Political risks expected to take toll on sentiment
Investor sentiment is expected to worsen over the next three months on concerns the global economic slowdown will erode domestic consumption and heighten internal political risks, according to this month’s Fetco-Nida Investor Sentiment Index.
Voravan Tarapoom, chairman of the Federation of Thai Capital Market Organizations (Fetco), said the confidence of investors remained weak, mainly because exports and consumption in the first half were lower than targeted.
“Investors also see the rising trend of political risks,” she said.
Investors expect the investment index in the next three months will drop sharply to 88.16 points from last month’s reading of 102.72.
The sentiment survey for June found investment confidence to be neutral among retail and foreign investors but bearish for brokers and local institutions.
The macroeconomy looks pessimistic, but the acceleration of government spending, construction of megaprojects and cuts to the policy interest rate can slightly support confidence, Mrs Voravan said.
Fetco expects the Monetary Policy Committee will maintain the interest rate at 1.5% tomorrow.
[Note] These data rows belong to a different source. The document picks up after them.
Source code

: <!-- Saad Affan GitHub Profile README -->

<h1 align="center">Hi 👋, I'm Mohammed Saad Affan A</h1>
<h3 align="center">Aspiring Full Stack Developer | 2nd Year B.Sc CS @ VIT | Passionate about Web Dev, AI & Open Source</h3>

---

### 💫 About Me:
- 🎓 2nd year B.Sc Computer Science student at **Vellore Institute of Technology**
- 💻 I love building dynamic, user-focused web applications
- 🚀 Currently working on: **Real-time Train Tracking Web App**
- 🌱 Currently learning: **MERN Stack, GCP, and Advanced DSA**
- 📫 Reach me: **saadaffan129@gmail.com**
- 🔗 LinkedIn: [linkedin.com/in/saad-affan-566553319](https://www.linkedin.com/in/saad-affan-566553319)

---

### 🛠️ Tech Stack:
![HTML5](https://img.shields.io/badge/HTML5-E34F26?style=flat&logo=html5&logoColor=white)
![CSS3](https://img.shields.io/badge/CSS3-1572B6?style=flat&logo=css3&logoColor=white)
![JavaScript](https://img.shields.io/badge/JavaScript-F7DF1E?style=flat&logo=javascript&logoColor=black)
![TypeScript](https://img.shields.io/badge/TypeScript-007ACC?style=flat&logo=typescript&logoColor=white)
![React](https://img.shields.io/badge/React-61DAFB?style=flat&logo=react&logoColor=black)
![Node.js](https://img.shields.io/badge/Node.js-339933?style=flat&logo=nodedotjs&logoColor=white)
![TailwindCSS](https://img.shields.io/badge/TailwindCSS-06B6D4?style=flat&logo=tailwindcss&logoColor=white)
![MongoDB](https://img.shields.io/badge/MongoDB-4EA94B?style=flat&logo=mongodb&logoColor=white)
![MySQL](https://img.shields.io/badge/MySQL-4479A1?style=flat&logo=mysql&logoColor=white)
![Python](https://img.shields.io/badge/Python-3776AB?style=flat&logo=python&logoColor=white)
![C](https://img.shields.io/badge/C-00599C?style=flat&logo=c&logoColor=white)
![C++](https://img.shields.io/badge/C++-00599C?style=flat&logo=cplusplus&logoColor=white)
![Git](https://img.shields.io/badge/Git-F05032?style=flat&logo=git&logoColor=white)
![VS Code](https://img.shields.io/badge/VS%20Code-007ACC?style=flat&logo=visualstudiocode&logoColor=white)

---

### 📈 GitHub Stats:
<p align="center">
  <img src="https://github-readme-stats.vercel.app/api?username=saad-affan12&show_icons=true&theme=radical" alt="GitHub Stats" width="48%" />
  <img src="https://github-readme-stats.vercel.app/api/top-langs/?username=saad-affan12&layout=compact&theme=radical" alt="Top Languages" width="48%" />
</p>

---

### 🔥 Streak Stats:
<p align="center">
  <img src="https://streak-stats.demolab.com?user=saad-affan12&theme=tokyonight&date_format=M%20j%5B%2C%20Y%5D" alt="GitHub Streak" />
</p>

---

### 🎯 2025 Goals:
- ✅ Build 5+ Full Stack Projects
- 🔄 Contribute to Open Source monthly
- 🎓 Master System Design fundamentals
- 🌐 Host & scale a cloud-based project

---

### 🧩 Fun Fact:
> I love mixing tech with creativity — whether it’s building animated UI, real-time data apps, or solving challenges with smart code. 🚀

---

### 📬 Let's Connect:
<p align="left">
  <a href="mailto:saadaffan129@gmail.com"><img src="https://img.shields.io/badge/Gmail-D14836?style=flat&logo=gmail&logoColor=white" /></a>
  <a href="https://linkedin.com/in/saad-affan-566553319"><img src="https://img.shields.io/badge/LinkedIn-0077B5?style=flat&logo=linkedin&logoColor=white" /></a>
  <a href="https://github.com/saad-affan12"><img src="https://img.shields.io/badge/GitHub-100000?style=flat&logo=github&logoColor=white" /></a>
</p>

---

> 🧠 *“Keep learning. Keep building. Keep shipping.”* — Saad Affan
It projects the economy will grow by 3% to 3.5% this year, given that consumption and exports remain weak.
Mrs Voravan said the most interesting sector for investment was petrochemicals, while banking should be avoided.
The survey also indicated concerns remained about the global economy, the US Federal Reserve’s interest rate hike and the prolonged euro-zone debt crisis.
New factors are the baht’s sharp depreciation, fund flows, the speed of government investment and a new election.
Kampon Adireksombat, chief economist and strategist at Tisco Financial Group, said the economy had been recovering but at a slow pace, in line with sluggish exports, consumption and private investment.
He predicts a recovery in the second half, driven by tourism, government spending and improved consumption.
“Foreign investors are likely to stay away from Thailand, as they remain unsure about the government’s policies in terms of the economy and politics while viewing that the Thai share market is still expensive compared with risks,” Mr Kampon said.